We can always find a piece of information by going through a list of them sequentially checking each one of them. Could you describe the algorithm using either the pseudo code or the flow-chart notation? Structure-wise this algorithm should resemble the "find largest number" algorithm. This algorithm needs two inputs: the list and the target item we are looking for. The repeated steps are fetching the next item and comparing it to target. The piece of information used in the comparison is also known as the key because it determines whether a search is successful or not. For instance, if we have a list of students we can search a student by last name, birthdate, or shoe size, which are search keys.

A sequential search is straight-forward, but it can be costly if we need to perform it very often. However, if the list is ordered by the search key we can use a much better algorithm by taking advantage of this ordered property of the data. Think about the index of a book, a phone book, or a dictionary. They are all ordered somehow. For instance, home phone numbers in a phone books are usually ordered by owner's last names and business phone numbers are ordered by business types. Entries in a dictionary or the index of a book are ordered alphabetically. How does this orderedness help us when we search for information? It allows us to guesstimate where the search target is located. The number guessing game illustrate the idea well. If the list of numbers are random but ordered increasingly we can always guess the target number is in the middle of the search range (initially the whole list). If we are not lucky, we can eliminate half of the candidates - if the number in the middle is greater than the search target the new search range will be the first half of the previous search range, otherwise the second half. Imagine the reduction in the number of comparisons! We will study this algorithm in much detail when we discuss algorithm complexities.

Social impact

Please watch the following video How algorithms shape our world. Could you explain in what ways algorithms are shaping our world?

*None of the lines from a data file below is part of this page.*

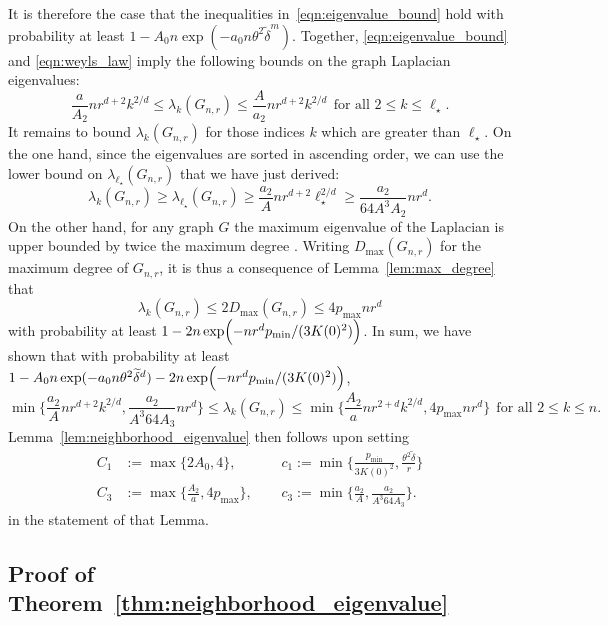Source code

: \documentclass[twoside]{article}
\newcommand{\1}{\mathbf{1}}
\newcommand{\wt}[1]{\widetilde{#1}}
\theoremstyle{definition}
\theoremstyle{remark}
\begin{document}
It is therefore the case that the inequalities in~\eqref{eqn:eigenvalue_bound} hold with probability at least $1 - A_0n\exp(-a_0n\theta^2\wt{\delta}^{m})$. Together, \eqref{eqn:eigenvalue_bound} and \eqref{eqn:weyls_law} imply the following bounds on the graph Laplacian eigenvalues:
\begin{equation*}
\frac{a}{A_2} nr^{d + 2} k^{2/d} \leq \lambda_k(G_{n,r}) \leq \frac{A}{a_2} nr^{d + 2} k^{2/d}~~\textrm{for all $2 \leq k \leq \ell_{\star}$}.
\end{equation*}
It remains to bound $\lambda_k(G_{n,r})$ for those indices $k$ which are greater than $\ell_{\star}$. On the one hand, since the eigenvalues are sorted in ascending order, we can use the lower bound on $\lambda_{\ell_{\star}}(G_{n,r})$ that we have just derived:
\begin{equation*}
\lambda_k(G_{n,r}) \geq \lambda_{\ell_{\star}}(G_{n,r}) \geq \frac{a_2}{A}nr^{d + 2}\ell_{\star}^{2/d} \geq \frac{a_2}{64A^3 A_2} nr^{d}.
\end{equation*}
On the other hand, for any graph $G$ the maximum eigenvalue of the Laplacian is upper bounded by twice the maximum degree \citep{chung97}. Writing $D_{\max}(G_{n,r})$ for the maximum degree of $G_{n,r}$, it is thus a consequence of Lemma~\ref{lem:max_degree} that
\begin{equation*}
\lambda_k(G_{n,r}) \leq 2D_{\max}(G_{n,r}) \leq 4p_{\max}nr^d 
\end{equation*}
with probability at least $1 - 2n\exp\Bigl(-nr^dp_{\min}/(3K(0)^2)\Bigr)$. In sum, we have shown that with probability at least $1 - A_0n\exp(-a_0n\theta^2\wt{\delta}^{d}) - 2n\exp\Bigl(-nr^dp_{\min}/(3K(0)^2)\Bigr)$,
\begin{equation*}
\min\biggl\{\frac{a_2}{A}nr^{d + 2}k^{2/d}, \frac{a_2}{A^3 64 A_3} nr^d\biggr\} \leq \lambda_k(G_{n,r}) \leq \min\biggl\{\frac{A_2}{a}nr^{2 + d}k^{2/d}, 4p_{\max}nr^d\biggr\}~~\textrm{for all $2 \leq k \leq n$.}
\end{equation*}
Lemma~\ref{lem:neighborhood_eigenvalue} then follows upon setting
\begin{align*}
C_1 & := \max\{2A_0,4\},~~ && c_1 := \min\Biggl\{\frac{p_{\min}}{3K(0)^2}, \frac{\theta^2\wt{\delta}}{r}\Biggr\} \\
C_3 & := \max\biggl\{\frac{A_2}{a}, 4p_{\max}\biggr\},~~ && c_3 := \min\biggl\{\frac{a_2}{A}, \frac{a_2}{A^3 64 A_3} \biggr\}.
\end{align*}
in the statement of that Lemma.

\subsection{Proof of Theorem~\ref{thm:neighborhood_eigenvalue}}
\end{document}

In the world of computing, we store and process data (representations of information) by quantifying information. This quantification process reduces the world to what can be counted and measured and emphasize abstraction and efficiency (speed). We must not be fooled to believe the abstractions of reality are true reality as in abstractionism. As Frederick Brooks warns us “Models are intentional oversimplifications to help us with real-life problems that are frighteningly complicated. The map is not the terrain.”